◆ **HOW TO COMPLETE THIS TASK**
The required response is the number of lines in the entries that include the word "begin", with nothing added.
╔══
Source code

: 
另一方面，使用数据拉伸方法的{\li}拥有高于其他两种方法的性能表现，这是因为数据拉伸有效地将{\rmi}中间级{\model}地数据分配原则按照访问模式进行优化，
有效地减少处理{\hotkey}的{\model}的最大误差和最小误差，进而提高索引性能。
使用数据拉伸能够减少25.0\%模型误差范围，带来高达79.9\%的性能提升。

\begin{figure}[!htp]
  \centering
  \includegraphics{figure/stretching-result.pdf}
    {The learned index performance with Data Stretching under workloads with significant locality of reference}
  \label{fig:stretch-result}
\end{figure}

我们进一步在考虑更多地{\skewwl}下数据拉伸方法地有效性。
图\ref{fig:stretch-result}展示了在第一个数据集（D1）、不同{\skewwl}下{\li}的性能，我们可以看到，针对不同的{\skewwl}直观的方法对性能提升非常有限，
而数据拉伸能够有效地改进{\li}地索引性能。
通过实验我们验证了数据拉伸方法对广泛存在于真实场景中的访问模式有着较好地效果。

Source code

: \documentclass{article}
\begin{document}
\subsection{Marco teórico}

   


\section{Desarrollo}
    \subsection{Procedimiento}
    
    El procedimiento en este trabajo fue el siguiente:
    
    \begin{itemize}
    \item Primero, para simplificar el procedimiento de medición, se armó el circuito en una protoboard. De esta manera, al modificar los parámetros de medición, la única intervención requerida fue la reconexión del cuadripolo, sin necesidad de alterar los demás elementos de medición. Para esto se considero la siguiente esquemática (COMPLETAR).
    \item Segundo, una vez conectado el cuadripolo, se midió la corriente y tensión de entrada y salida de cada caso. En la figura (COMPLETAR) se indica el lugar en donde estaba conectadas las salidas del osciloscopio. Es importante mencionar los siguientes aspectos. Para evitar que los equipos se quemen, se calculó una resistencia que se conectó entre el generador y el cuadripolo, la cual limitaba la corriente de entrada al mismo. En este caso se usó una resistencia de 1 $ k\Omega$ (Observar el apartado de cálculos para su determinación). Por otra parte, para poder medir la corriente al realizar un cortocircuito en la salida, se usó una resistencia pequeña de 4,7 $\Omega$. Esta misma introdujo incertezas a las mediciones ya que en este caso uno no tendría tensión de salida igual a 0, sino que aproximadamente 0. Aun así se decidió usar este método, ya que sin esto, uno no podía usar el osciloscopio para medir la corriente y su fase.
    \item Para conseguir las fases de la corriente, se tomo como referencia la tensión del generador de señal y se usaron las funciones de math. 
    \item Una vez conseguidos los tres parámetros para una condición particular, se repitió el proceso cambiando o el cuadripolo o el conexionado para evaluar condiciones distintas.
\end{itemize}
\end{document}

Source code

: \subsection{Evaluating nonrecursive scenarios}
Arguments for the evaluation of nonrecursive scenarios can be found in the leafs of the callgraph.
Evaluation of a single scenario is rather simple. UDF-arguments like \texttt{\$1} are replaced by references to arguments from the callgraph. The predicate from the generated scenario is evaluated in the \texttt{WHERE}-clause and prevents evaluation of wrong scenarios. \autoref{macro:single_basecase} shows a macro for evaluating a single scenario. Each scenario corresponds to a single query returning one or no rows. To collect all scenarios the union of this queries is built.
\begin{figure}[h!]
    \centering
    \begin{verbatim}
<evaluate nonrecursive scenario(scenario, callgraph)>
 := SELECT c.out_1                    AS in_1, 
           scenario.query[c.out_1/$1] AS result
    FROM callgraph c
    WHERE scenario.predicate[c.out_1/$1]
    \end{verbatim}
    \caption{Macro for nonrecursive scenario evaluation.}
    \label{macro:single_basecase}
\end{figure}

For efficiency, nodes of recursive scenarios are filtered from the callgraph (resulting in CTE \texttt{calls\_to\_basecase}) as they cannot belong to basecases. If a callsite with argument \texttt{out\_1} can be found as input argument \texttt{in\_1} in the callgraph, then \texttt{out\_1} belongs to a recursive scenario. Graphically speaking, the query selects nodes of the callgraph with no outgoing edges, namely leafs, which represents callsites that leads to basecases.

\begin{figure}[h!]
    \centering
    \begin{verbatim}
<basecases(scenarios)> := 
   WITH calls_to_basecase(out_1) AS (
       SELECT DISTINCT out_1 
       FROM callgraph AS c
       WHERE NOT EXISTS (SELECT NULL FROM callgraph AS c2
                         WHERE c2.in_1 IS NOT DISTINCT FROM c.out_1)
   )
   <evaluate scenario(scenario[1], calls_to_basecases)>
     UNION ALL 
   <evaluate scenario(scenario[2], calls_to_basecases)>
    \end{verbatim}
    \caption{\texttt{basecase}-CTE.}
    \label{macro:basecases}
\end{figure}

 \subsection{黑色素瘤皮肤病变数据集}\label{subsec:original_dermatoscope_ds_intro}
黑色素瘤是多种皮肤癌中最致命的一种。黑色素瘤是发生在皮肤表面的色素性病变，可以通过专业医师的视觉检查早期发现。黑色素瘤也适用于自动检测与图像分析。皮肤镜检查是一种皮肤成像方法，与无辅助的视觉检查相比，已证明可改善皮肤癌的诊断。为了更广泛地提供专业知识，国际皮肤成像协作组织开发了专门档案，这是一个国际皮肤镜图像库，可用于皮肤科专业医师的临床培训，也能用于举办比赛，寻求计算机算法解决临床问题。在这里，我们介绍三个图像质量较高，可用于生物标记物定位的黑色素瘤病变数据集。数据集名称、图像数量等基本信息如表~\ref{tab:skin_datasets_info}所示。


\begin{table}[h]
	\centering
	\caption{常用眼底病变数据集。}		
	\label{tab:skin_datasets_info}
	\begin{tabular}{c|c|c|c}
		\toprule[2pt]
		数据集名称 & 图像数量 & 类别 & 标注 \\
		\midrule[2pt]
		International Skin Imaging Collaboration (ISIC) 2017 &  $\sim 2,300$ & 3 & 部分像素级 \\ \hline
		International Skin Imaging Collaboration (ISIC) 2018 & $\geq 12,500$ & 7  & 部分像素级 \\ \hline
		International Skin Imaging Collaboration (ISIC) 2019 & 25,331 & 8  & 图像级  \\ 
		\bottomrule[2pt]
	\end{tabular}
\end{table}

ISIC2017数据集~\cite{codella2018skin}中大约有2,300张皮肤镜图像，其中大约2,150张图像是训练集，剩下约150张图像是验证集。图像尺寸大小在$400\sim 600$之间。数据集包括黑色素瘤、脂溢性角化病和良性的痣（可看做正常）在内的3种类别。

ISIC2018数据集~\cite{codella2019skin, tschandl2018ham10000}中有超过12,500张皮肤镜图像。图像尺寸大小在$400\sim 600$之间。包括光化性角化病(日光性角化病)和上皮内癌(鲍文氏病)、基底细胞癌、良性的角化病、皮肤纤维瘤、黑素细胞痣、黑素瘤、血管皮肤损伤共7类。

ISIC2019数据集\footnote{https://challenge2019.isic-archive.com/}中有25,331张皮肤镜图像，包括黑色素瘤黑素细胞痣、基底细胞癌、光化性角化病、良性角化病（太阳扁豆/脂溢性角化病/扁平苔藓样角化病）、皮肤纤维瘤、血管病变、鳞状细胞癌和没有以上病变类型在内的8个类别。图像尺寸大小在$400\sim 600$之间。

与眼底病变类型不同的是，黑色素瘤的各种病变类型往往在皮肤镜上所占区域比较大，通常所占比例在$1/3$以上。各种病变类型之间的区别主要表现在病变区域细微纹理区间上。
╚══
◆ **EXERCISE ANSWER**
9